Word for word, set down every record that appears below.

——————————

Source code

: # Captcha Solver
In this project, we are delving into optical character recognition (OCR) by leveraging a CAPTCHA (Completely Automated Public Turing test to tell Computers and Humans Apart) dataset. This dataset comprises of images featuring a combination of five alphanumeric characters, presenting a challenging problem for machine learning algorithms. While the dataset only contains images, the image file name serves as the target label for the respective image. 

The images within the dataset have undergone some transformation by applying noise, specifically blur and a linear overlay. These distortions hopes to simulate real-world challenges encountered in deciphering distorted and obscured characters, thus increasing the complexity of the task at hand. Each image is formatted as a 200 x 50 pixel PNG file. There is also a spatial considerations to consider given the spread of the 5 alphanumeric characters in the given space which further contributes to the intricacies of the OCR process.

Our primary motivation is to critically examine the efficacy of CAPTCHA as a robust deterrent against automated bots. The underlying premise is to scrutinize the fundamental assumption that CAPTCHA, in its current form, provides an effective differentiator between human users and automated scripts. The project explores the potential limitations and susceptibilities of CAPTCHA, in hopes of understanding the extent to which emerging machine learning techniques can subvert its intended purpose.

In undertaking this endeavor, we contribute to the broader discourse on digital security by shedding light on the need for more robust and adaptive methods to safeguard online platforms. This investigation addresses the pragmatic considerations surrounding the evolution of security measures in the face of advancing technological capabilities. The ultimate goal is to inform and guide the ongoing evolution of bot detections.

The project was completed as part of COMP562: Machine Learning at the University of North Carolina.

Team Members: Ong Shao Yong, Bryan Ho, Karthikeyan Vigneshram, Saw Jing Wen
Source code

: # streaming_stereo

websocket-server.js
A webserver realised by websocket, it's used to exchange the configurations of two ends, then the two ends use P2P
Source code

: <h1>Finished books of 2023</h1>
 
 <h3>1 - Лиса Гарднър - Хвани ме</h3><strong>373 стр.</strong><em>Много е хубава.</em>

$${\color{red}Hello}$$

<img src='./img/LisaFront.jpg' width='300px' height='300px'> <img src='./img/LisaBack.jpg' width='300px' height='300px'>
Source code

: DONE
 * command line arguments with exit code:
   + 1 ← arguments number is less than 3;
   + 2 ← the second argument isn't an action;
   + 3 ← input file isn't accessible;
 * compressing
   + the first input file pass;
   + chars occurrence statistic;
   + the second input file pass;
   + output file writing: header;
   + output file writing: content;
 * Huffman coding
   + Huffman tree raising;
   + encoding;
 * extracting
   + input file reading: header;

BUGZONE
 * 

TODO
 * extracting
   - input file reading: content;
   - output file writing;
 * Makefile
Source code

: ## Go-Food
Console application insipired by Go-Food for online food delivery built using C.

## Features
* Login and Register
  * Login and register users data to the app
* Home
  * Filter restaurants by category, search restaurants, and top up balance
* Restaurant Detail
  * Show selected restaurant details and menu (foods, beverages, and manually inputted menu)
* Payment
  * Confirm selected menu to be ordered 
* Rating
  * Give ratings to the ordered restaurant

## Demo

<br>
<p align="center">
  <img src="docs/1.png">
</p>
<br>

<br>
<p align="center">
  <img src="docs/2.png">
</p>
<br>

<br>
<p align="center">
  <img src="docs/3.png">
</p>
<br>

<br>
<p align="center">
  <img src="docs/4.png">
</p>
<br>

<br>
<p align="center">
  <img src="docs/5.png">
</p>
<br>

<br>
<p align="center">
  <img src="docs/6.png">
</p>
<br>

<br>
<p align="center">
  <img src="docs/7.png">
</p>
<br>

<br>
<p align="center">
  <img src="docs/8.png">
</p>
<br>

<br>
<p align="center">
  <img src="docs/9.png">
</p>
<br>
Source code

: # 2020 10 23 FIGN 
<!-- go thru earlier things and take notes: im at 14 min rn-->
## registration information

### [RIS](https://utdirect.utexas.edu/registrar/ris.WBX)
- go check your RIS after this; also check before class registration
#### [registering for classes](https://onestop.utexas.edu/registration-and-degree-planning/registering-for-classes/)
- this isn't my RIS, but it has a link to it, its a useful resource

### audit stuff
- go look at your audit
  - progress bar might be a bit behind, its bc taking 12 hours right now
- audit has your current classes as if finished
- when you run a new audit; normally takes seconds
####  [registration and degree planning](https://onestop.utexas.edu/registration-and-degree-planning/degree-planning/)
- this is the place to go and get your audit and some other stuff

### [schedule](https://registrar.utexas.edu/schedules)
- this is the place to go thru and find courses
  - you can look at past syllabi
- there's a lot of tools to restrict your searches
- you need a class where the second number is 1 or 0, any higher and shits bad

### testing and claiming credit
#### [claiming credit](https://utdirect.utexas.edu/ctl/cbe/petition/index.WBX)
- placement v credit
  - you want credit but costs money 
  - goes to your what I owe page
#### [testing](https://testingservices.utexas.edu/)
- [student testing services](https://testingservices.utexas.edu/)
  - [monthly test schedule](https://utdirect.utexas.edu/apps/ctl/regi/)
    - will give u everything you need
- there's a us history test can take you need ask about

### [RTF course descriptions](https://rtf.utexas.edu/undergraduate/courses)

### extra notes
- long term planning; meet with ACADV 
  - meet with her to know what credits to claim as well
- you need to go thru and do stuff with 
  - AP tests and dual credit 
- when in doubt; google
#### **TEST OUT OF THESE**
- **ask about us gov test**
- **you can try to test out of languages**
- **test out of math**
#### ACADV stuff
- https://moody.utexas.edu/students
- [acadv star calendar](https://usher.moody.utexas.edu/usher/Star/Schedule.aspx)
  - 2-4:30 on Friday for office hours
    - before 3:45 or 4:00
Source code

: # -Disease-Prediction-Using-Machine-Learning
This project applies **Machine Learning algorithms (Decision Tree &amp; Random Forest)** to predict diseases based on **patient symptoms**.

——————————

# Task response
Source code

: # Captcha Solver
In this project, we are delving into optical character recognition (OCR) by leveraging a CAPTCHA (Completely Automated Public Turing test to tell Computers and Humans Apart) dataset. This dataset comprises of images featuring a combination of five alphanumeric characters, presenting a challenging problem for machine learning algorithms. While the dataset only contains images, the image file name serves as the target label for the respective image. 

The images within the dataset have undergone some transformation by applying noise, specifically blur and a linear overlay. These distortions hopes to simulate real-world challenges encountered in deciphering distorted and obscured characters, thus increasing the complexity of the task at hand. Each image is formatted as a 200 x 50 pixel PNG file. There is also a spatial considerations to consider given the spread of the 5 alphanumeric characters in the given space which further contributes to the intricacies of the OCR process.

Our primary motivation is to critically examine the efficacy of CAPTCHA as a robust deterrent against automated bots. The underlying premise is to scrutinize the fundamental assumption that CAPTCHA, in its current form, provides an effective differentiator between human users and automated scripts. The project explores the potential limitations and susceptibilities of CAPTCHA, in hopes of understanding the extent to which emerging machine learning techniques can subvert its intended purpose.

In undertaking this endeavor, we contribute to the broader discourse on digital security by shedding light on the need for more robust and adaptive methods to safeguard online platforms. This investigation addresses the pragmatic considerations surrounding the evolution of security measures in the face of advancing technological capabilities. The ultimate goal is to inform and guide the ongoing evolution of bot detections.

The project was completed as part of COMP562: Machine Learning at the University of North Carolina.

Team Members: Ong Shao Yong, Bryan Ho, Karthikeyan Vigneshram, Saw Jing Wen
Source code

: # streaming_stereo

websocket-server.js
A webserver realised by websocket, it's used to exchange the configurations of two ends, then the two ends use P2P
Source code

: <h1>Finished books of 2023</h1>
 
 <h3>1 - Лиса Гарднър - Хвани ме</h3><strong>373 стр.</strong><em>Много е хубава.</em>

$${\color{red}Hello}$$

<img src='./img/LisaFront.jpg' width='300px' height='300px'> <img src='./img/LisaBack.jpg' width='300px' height='300px'>
Source code

: DONE
 * command line arguments with exit code:
   + 1 ← arguments number is less than 3;
   + 2 ← the second argument isn't an action;
   + 3 ← input file isn't accessible;
 * compressing
   + the first input file pass;
   + chars occurrence statistic;
   + the second input file pass;
   + output file writing: header;
   + output file writing: content;
 * Huffman coding
   + Huffman tree raising;
   + encoding;
 * extracting
   + input file reading: header;

BUGZONE
 * 

TODO
 * extracting
   - input file reading: content;
   - output file writing;
 * Makefile
Source code

: ## Go-Food
Console application insipired by Go-Food for online food delivery built using C.

## Features
* Login and Register
  * Login and register users data to the app
* Home
  * Filter restaurants by category, search restaurants, and top up balance
* Restaurant Detail
  * Show selected restaurant details and menu (foods, beverages, and manually inputted menu)
* Payment
  * Confirm selected menu to be ordered 
* Rating
  * Give ratings to the ordered restaurant

## Demo

<br>
<p align="center">
  <img src="docs/1.png">
</p>
<br>

<br>
<p align="center">
  <img src="docs/2.png">
</p>
<br>

<br>
<p align="center">
  <img src="docs/3.png">
</p>
<br>

<br>
<p align="center">
  <img src="docs/4.png">
</p>
<br>

<br>
<p align="center">
  <img src="docs/5.png">
</p>
<br>

<br>
<p align="center">
  <img src="docs/6.png">
</p>
<br>

<br>
<p align="center">
  <img src="docs/7.png">
</p>
<br>

<br>
<p align="center">
  <img src="docs/8.png">
</p>
<br>

<br>
<p align="center">
  <img src="docs/9.png">
</p>
<br>
Source code

: # 2020 10 23 FIGN 
<!-- go thru earlier things and take notes: im at 14 min rn-->
## registration information

### [RIS](https://utdirect.utexas.edu/registrar/ris.WBX)
- go check your RIS after this; also check before class registration
#### [registering for classes](https://onestop.utexas.edu/registration-and-degree-planning/registering-for-classes/)
- this isn't my RIS, but it has a link to it, its a useful resource

### audit stuff
- go look at your audit
  - progress bar might be a bit behind, its bc taking 12 hours right now
- audit has your current classes as if finished
- when you run a new audit; normally takes seconds
####  [registration and degree planning](https://onestop.utexas.edu/registration-and-degree-planning/degree-planning/)
- this is the place to go and get your audit and some other stuff

### [schedule](https://registrar.utexas.edu/schedules)
- this is the place to go thru and find courses
  - you can look at past syllabi
- there's a lot of tools to restrict your searches
- you need a class where the second number is 1 or 0, any higher and shits bad

### testing and claiming credit
#### [claiming credit](https://utdirect.utexas.edu/ctl/cbe/petition/index.WBX)
- placement v credit
  - you want credit but costs money 
  - goes to your what I owe page
#### [testing](https://testingservices.utexas.edu/)
- [student testing services](https://testingservices.utexas.edu/)
  - [monthly test schedule](https://utdirect.utexas.edu/apps/ctl/regi/)
    - will give u everything you need
- there's a us history test can take you need ask about

### [RTF course descriptions](https://rtf.utexas.edu/undergraduate/courses)

### extra notes
- long term planning; meet with ACADV 
  - meet with her to know what credits to claim as well
- you need to go thru and do stuff with 
  - AP tests and dual credit 
- when in doubt; google
#### **TEST OUT OF THESE**
- **ask about us gov test**
- **you can try to test out of languages**
- **test out of math**
#### ACADV stuff
- https://moody.utexas.edu/students
- [acadv star calendar](https://usher.moody.utexas.edu/usher/Star/Schedule.aspx)
  - 2-4:30 on Friday for office hours
    - before 3:45 or 4:00
Source code

: # -Disease-Prediction-Using-Machine-Learning
This project applies **Machine Learning algorithms (Decision Tree &amp; Random Forest)** to predict diseases based on **patient symptoms**.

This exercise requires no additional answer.